● Exercise goal: In the data below, find the line that contains "capture both the" and the line that contains "ArUco board, the". Copy both, plus every line between them, exactly.

● Data for review:
● ● ● ●

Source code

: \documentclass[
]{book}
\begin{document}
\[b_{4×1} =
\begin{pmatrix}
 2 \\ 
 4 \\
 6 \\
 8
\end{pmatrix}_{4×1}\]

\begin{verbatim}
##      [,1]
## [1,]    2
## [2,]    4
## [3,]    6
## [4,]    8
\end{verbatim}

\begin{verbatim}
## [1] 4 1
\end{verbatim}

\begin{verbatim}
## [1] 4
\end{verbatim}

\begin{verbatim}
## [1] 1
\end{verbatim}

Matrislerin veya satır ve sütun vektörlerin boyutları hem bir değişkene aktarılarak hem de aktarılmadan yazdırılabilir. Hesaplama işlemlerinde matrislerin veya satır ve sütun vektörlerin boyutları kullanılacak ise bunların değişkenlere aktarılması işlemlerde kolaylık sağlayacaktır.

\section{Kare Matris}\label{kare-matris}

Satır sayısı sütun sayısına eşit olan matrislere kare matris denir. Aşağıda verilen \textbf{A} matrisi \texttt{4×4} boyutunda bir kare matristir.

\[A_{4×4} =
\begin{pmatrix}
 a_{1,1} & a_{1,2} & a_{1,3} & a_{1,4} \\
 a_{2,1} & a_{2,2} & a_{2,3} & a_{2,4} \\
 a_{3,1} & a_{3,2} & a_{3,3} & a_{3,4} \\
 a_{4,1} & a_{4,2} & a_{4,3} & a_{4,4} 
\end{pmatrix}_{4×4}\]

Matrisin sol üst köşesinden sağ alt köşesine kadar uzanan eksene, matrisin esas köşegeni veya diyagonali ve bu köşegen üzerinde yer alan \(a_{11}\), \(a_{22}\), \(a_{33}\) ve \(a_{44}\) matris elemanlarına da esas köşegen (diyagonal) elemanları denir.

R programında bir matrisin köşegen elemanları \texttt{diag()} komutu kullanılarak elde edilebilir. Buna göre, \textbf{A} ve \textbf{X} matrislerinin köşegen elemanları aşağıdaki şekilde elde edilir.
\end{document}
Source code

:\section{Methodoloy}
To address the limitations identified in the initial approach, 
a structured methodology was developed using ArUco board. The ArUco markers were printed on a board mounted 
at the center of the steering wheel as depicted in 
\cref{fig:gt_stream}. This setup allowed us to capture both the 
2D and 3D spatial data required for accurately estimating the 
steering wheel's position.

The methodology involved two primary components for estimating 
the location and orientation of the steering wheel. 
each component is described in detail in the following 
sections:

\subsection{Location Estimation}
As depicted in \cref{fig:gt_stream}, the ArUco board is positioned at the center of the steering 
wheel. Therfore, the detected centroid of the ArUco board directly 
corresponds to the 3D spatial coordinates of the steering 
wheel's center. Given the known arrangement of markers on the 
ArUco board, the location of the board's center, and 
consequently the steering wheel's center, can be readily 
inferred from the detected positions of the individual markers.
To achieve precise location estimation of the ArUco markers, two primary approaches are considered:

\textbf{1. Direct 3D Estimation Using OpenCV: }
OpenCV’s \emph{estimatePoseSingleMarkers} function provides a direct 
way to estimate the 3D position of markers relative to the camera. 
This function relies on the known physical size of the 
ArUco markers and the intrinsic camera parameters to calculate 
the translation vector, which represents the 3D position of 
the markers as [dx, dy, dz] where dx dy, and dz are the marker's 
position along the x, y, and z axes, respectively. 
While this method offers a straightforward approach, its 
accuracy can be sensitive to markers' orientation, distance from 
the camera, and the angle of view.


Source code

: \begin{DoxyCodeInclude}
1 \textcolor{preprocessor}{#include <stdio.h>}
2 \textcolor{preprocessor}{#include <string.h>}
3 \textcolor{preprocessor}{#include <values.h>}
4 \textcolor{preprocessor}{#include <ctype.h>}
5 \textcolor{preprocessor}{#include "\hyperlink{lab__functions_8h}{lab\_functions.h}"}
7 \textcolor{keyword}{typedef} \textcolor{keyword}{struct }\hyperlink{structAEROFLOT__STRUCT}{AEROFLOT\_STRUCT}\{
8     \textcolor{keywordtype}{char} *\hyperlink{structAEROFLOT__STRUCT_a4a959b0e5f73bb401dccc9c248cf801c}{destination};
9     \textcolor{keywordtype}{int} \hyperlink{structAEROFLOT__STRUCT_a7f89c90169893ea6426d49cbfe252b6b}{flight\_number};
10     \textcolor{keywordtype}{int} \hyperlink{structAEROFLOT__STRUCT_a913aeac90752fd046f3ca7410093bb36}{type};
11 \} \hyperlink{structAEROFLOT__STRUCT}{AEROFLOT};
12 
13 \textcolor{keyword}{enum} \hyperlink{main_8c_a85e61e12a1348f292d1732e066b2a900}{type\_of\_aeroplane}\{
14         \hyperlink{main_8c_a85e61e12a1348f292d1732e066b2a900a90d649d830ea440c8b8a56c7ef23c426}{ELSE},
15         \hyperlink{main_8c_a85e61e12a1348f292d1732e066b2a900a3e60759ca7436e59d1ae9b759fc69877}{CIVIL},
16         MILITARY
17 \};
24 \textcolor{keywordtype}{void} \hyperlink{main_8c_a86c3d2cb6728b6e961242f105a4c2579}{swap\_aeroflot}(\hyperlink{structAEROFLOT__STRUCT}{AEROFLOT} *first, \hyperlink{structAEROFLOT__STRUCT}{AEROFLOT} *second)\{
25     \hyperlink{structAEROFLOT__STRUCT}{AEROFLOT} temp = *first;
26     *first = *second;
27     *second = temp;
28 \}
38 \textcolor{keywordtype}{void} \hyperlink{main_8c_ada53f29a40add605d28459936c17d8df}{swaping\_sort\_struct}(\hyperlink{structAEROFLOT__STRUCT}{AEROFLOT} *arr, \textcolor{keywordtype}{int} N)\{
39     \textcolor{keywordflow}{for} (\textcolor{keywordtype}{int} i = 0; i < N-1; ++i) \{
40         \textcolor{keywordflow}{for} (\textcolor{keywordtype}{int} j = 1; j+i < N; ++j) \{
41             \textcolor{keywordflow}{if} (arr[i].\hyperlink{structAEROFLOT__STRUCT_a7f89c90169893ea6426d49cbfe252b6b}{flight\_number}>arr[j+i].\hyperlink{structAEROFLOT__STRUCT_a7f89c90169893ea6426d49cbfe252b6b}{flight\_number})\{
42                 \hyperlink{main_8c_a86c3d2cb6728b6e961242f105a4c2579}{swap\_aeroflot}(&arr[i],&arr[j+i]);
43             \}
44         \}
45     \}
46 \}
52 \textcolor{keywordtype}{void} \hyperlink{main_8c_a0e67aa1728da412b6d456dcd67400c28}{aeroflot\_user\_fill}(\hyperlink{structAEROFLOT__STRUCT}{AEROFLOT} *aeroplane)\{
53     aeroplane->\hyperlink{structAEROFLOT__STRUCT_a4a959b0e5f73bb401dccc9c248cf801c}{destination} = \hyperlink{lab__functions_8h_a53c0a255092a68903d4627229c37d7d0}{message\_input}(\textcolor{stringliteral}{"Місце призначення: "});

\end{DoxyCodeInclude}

● ● ● ●

● Task result:
\cref{fig:gt_stream}. This setup allowed us to capture both the 
2D and 3D spatial data required for accurately estimating the 
steering wheel's position.

The methodology involved two primary components for estimating 
the location and orientation of the steering wheel. 
each component is described in detail in the following 
sections:

\subsection{Location Estimation}
As depicted in \cref{fig:gt_stream}, the ArUco board is positioned at the center of the steering 
wheel. Therfore, the detected centroid of the ArUco board directly 
corresponds to the 3D spatial coordinates of the steering 
wheel's center. Given the known arrangement of markers on the 
ArUco board, the location of the board's center, and 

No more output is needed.